Your task →
Pick out each line below containing "association".
------------------------
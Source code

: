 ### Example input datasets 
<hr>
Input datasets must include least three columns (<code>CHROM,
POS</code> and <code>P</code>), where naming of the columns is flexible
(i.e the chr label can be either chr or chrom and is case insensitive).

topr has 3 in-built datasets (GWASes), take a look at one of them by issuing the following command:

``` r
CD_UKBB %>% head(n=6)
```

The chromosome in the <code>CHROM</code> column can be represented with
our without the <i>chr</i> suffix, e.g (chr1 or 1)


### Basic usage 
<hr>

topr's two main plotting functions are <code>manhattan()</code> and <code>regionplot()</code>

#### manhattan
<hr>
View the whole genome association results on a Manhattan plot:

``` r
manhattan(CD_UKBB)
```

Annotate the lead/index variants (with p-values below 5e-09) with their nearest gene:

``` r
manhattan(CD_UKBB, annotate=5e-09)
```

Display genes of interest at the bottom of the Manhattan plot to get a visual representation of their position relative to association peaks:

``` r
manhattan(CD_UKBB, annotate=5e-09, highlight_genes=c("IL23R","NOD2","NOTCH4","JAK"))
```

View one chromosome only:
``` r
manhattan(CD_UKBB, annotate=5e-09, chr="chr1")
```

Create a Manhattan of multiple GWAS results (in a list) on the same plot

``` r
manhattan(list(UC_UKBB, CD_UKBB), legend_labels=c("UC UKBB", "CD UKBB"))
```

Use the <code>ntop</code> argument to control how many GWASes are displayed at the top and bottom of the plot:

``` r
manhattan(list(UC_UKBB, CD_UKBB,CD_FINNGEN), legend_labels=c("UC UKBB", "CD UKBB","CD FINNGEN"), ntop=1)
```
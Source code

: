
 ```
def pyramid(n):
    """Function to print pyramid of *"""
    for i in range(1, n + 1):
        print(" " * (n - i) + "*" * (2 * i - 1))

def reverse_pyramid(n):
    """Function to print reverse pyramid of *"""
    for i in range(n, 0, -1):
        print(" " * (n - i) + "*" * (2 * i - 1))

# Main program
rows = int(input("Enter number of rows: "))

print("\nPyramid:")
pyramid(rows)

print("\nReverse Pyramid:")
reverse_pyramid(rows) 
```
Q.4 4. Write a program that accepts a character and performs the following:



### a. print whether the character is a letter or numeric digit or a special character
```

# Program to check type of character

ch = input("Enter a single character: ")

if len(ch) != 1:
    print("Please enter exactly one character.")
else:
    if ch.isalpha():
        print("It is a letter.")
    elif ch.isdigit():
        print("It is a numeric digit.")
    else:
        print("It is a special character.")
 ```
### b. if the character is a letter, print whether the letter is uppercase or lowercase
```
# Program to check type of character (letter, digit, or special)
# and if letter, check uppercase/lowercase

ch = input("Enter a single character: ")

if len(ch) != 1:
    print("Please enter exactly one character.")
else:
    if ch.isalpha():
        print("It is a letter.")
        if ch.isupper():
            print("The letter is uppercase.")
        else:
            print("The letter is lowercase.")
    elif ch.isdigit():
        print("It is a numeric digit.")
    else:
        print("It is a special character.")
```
------------------------
Written answer →
View the whole genome association results on a Manhattan plot:
Display genes of interest at the bottom of the Manhattan plot to get a visual representation of their position relative to association peaks:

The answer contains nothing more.